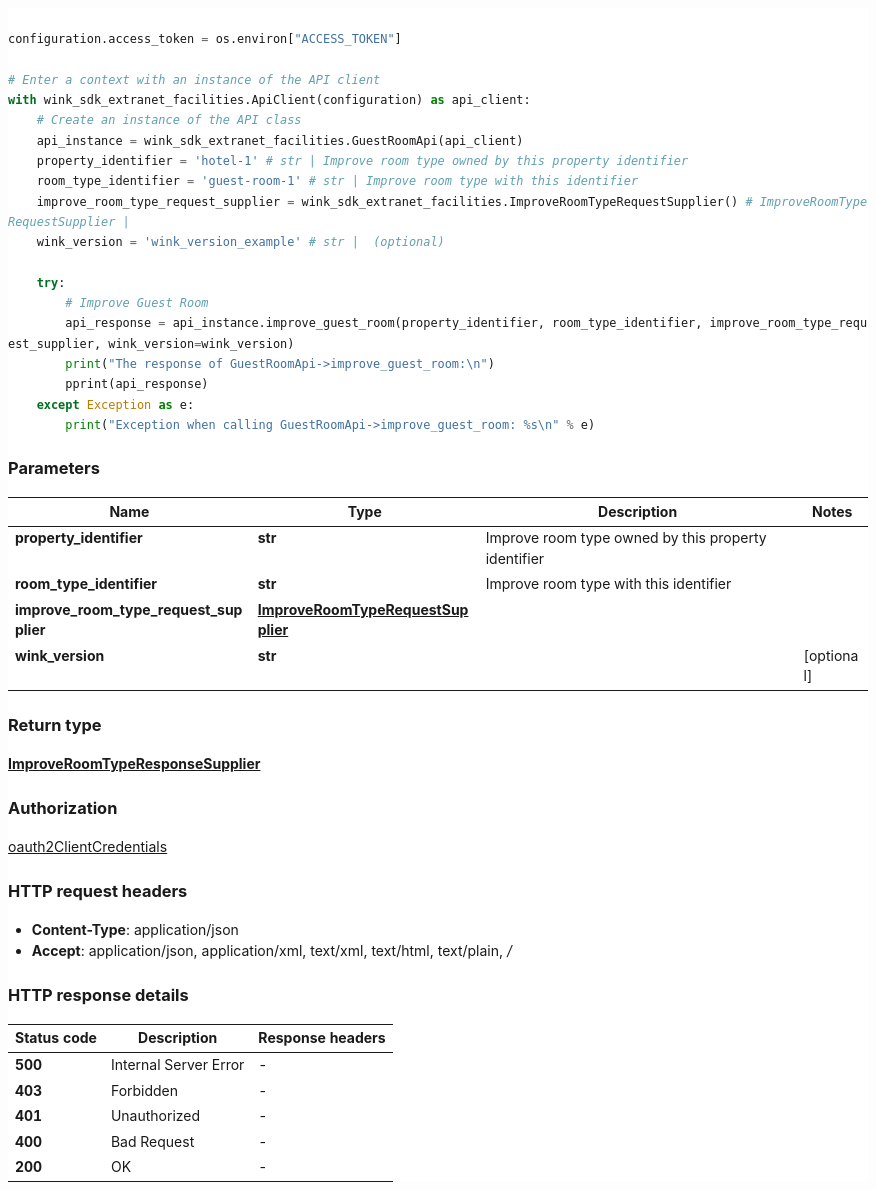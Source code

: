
 ```python

configuration.access_token = os.environ["ACCESS_TOKEN"]

# Enter a context with an instance of the API client
with wink_sdk_extranet_facilities.ApiClient(configuration) as api_client:
    # Create an instance of the API class
    api_instance = wink_sdk_extranet_facilities.GuestRoomApi(api_client)
    property_identifier = 'hotel-1' # str | Improve room type owned by this property identifier
    room_type_identifier = 'guest-room-1' # str | Improve room type with this identifier
    improve_room_type_request_supplier = wink_sdk_extranet_facilities.ImproveRoomTypeRequestSupplier() # ImproveRoomTypeRequestSupplier | 
    wink_version = 'wink_version_example' # str |  (optional)

    try:
        # Improve Guest Room
        api_response = api_instance.improve_guest_room(property_identifier, room_type_identifier, improve_room_type_request_supplier, wink_version=wink_version)
        print("The response of GuestRoomApi->improve_guest_room:\n")
        pprint(api_response)
    except Exception as e:
        print("Exception when calling GuestRoomApi->improve_guest_room: %s\n" % e)
```



### Parameters


Name | Type | Description  | Notes
------------- | ------------- | ------------- | -------------
 **property_identifier** | **str**| Improve room type owned by this property identifier | 
 **room_type_identifier** | **str**| Improve room type with this identifier | 
 **improve_room_type_request_supplier** | [**ImproveRoomTypeRequestSupplier**](ImproveRoomTypeRequestSupplier.md)|  | 
 **wink_version** | **str**|  | [optional] 

### Return type

[**ImproveRoomTypeResponseSupplier**](ImproveRoomTypeResponseSupplier.md)

### Authorization

[oauth2ClientCredentials](../README.md#oauth2ClientCredentials)

### HTTP request headers

 - **Content-Type**: application/json
 - **Accept**: application/json, application/xml, text/xml, text/html, text/plain, */*

### HTTP response details

| Status code | Description | Response headers |
|-------------|-------------|------------------|
**500** | Internal Server Error |  -  |
**403** | Forbidden |  -  |
**401** | Unauthorized |  -  |
**400** | Bad Request |  -  |
**200** | OK |  -  |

_ _ _ _

→ WHAT IS NEEDED:
Where a line above contains the word "application", copy that line.

→ ANSWER BELOW:
 - **Content-Type**: application/json
 - **Accept**: application/json, application/xml, text/xml, text/html, text/plain, */*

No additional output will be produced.